Das zweite Beispiel – ähnlich schockierend –, das Zivildienstgesetz, das Zivildienst­gesetz, bei dem es um eine sehr wichtige Frage geht: Was sind die Kernaufgaben des Staates? – Der Verfassungsgerichtshof hat gesagt, dieser Bereich ist so sensibel, hier geht es um die allgemeine Wehrpflicht, hier kann nicht privatisiert und ausgelagert werden. Das ist eine Rechtsposition, die man zu akzeptieren hat, wenn es der Verfas­sungsgerichtshof feststellt.
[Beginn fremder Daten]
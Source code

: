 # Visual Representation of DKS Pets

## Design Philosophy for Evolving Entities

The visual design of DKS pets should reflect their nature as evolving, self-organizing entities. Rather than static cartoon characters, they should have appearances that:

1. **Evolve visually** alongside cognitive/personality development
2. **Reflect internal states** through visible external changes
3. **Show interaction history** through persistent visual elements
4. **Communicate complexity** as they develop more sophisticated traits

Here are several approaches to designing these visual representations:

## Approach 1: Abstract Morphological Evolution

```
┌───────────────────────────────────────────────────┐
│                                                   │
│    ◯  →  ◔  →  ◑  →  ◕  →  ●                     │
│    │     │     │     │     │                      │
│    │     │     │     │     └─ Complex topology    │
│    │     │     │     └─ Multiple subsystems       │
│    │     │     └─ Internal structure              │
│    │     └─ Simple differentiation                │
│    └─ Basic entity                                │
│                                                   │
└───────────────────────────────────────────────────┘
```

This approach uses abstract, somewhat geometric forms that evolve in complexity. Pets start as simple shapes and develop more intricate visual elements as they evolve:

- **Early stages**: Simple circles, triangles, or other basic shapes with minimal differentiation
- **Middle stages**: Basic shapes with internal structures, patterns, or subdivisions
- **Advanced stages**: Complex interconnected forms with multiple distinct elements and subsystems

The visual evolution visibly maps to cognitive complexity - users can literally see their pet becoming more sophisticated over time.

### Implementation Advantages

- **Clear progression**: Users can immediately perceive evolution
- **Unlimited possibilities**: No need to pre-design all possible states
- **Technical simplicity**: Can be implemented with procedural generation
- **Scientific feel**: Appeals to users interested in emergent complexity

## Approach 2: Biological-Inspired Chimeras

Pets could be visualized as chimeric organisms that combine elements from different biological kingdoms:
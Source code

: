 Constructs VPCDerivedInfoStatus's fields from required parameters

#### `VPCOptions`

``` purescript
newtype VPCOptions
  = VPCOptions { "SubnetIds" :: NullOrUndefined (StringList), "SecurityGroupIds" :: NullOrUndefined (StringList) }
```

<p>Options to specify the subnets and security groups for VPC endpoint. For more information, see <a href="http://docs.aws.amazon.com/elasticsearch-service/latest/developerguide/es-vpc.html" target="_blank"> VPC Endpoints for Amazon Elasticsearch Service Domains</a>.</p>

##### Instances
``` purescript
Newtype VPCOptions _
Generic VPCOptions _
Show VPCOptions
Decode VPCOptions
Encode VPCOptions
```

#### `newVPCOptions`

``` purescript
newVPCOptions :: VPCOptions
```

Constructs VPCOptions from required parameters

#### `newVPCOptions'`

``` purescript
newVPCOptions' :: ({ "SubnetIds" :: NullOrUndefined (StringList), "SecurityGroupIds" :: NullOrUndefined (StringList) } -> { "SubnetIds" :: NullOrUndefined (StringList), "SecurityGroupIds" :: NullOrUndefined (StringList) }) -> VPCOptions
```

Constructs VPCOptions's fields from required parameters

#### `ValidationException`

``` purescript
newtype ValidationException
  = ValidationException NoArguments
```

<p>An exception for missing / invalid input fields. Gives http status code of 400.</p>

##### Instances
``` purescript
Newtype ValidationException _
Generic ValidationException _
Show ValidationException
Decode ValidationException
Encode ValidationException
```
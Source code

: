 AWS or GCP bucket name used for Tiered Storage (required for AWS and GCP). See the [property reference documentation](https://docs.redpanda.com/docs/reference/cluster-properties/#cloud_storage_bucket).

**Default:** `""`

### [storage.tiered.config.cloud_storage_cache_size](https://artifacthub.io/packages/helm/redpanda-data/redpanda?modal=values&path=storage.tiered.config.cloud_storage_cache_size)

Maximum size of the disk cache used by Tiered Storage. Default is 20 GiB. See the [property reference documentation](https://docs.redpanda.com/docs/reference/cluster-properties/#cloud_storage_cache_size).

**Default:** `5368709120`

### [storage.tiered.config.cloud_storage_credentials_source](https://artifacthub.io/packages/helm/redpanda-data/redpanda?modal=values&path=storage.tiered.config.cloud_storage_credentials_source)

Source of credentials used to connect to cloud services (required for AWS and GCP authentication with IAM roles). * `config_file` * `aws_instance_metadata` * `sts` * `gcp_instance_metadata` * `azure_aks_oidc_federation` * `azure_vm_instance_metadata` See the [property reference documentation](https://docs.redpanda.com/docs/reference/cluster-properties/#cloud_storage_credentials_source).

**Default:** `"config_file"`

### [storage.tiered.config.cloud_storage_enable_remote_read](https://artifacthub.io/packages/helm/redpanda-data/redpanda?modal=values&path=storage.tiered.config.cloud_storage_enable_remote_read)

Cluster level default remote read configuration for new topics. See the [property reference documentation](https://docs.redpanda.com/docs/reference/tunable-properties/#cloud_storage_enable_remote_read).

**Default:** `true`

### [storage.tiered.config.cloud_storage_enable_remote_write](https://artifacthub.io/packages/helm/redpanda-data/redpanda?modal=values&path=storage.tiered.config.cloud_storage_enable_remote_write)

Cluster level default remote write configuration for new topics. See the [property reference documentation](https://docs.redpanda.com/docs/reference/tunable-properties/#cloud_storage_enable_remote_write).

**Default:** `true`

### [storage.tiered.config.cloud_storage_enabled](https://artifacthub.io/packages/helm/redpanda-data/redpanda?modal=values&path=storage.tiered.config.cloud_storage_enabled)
Der Innenminister steht über dem Verfassungsgesetzgeber, über dem Verfassungs­gerichtshof und über der Verfassung, weil er für sich in Anspruch nimmt, zu sagen, was gut ist. Er sagt, nicht alles, was Recht ist, ist auch gut. Aber ich frage Sie: Wer be­stimmt dann, was gut ist? Ich weiß nicht, der liebe Gott oder der Innenminister? (Abg. Scheibner: Bringen Sie die auf eine Ebene, diese beiden Herrschaften?) So kann es nicht gehen. Wir müssen uns an diese rechtsstaatlichen Spielregeln einfach halten, sonst ist dies das Ende der Demokratie! (Beifall bei den Grünen. – Zwischenrufe bei der ÖVP und den Freiheitlichen.) – Ich weiß, dass Sie ein Problem mit KritikerInnen haben, aber wenn man sich von diesen rechtsstaatlichen Spielregeln wegbewegt, bewegt man sich auf sehr, sehr dünnem Eis.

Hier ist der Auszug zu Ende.